*WHAT THE TASK REQUIRES*: Please return all lines from the records below that include the string "latest".

*STUDY MATERIAL*:
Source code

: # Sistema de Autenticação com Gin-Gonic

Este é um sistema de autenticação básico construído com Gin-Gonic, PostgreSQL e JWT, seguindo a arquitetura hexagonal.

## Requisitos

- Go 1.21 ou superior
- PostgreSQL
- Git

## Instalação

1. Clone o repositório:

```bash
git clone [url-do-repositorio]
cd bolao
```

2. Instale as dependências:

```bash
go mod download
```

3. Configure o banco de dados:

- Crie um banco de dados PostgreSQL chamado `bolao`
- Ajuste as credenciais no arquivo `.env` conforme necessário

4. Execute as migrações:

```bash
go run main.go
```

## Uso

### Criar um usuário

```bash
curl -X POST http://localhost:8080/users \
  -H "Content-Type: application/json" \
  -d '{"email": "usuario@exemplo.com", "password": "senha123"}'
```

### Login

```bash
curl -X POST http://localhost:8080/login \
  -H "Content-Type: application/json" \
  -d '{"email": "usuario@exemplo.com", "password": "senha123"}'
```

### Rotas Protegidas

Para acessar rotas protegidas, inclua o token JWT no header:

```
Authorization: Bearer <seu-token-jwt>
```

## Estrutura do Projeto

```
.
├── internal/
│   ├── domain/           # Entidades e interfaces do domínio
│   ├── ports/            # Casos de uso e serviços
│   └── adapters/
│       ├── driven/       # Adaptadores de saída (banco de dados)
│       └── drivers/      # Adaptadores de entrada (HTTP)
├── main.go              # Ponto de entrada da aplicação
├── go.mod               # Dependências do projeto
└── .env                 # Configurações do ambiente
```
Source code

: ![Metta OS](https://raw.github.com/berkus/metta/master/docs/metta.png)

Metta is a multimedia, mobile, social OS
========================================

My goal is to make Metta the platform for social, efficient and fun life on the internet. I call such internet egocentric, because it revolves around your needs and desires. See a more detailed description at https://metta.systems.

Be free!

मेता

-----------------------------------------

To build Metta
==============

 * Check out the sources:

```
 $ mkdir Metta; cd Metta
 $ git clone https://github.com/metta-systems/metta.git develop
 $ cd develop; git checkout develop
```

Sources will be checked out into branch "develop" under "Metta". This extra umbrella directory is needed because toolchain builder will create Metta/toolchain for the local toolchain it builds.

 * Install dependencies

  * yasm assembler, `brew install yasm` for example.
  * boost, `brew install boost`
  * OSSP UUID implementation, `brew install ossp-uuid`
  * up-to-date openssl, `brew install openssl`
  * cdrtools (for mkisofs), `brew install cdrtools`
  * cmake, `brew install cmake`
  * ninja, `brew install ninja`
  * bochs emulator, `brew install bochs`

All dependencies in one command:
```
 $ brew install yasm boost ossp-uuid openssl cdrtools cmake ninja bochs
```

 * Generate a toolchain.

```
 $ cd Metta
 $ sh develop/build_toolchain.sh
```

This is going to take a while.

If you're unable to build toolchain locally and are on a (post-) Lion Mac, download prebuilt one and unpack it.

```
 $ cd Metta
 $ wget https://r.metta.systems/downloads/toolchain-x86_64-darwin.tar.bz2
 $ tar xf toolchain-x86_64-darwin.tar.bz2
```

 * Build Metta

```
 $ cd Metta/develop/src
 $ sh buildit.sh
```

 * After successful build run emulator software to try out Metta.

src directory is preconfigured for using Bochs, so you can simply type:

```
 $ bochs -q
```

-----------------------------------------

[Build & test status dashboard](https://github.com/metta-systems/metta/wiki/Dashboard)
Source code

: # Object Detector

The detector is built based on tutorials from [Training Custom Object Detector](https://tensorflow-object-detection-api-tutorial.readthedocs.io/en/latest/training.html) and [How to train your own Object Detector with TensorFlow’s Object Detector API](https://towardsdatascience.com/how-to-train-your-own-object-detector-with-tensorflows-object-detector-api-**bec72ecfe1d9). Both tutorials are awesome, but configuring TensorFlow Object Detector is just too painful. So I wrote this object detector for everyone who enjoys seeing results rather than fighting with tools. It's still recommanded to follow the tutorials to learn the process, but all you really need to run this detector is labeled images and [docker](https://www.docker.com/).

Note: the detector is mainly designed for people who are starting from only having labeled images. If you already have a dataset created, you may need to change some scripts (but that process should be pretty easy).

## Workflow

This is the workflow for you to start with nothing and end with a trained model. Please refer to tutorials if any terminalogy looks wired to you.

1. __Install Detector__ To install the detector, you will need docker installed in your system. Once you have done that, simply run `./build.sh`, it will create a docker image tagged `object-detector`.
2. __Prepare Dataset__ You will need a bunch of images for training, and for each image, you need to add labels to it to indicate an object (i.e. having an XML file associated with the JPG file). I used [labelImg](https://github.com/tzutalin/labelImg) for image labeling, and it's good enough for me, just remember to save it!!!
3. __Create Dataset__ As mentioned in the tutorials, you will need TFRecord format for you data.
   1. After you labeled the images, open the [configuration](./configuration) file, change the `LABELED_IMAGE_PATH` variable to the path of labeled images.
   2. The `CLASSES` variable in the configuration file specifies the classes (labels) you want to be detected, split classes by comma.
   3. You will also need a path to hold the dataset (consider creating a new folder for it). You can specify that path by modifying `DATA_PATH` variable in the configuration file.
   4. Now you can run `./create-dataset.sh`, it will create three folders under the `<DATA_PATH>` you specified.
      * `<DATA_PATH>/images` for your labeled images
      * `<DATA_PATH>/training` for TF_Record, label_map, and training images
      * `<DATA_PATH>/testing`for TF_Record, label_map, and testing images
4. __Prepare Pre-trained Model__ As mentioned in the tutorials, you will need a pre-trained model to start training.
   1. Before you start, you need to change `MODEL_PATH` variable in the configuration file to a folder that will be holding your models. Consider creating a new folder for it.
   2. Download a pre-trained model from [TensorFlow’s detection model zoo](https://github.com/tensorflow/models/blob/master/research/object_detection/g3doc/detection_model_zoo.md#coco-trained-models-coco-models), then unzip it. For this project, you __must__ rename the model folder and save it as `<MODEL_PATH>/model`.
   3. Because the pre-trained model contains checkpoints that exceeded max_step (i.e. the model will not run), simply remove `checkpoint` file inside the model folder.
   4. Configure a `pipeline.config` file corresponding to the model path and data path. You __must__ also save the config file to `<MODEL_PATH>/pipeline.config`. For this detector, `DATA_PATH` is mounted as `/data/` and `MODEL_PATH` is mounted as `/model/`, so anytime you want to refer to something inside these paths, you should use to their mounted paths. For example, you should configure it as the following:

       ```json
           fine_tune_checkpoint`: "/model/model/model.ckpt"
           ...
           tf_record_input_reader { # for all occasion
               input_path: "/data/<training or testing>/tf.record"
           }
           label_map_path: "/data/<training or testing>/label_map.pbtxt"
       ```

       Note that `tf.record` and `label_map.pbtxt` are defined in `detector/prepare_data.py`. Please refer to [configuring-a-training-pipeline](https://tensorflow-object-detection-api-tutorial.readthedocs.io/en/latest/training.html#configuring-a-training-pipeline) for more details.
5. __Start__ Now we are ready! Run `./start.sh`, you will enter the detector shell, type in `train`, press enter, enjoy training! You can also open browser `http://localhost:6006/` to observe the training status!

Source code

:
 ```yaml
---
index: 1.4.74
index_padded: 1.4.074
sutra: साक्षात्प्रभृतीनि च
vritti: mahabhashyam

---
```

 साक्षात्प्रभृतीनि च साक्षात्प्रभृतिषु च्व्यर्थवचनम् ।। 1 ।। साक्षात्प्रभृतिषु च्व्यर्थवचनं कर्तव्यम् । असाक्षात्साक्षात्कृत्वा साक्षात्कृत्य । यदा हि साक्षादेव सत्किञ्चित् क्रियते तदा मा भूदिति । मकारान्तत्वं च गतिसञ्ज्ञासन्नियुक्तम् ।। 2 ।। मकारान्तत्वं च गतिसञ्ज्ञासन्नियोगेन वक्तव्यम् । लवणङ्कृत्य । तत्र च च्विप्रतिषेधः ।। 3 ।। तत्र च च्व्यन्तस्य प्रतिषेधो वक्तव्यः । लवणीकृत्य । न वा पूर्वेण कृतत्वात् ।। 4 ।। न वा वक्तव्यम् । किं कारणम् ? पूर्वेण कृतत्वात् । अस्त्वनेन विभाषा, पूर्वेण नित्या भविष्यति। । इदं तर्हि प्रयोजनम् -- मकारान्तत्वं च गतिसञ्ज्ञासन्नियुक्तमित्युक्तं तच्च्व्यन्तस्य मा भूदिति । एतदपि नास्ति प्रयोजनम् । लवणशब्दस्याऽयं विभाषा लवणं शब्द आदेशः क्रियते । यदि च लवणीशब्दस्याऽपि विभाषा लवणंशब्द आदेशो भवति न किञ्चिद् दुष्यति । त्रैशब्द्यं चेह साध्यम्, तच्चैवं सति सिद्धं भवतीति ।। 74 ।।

*SOLUTION TO THIS TASK*:
The detector is built based on tutorials from [Training Custom Object Detector](https://tensorflow-object-detection-api-tutorial.readthedocs.io/en/latest/training.html) and [How to train your own Object Detector with TensorFlow’s Object Detector API](https://towardsdatascience.com/how-to-train-your-own-object-detector-with-tensorflows-object-detector-api-**bec72ecfe1d9). Both tutorials are awesome, but configuring TensorFlow Object Detector is just too painful. So I wrote this object detector for everyone who enjoys seeing results rather than fighting with tools. It's still recommanded to follow the tutorials to learn the process, but all you really need to run this detector is labeled images and [docker](https://www.docker.com/).
       Note that `tf.record` and `label_map.pbtxt` are defined in `detector/prepare_data.py`. Please refer to [configuring-a-training-pipeline](https://tensorflow-object-detection-api-tutorial.readthedocs.io/en/latest/training.html#configuring-a-training-pipeline) for more details.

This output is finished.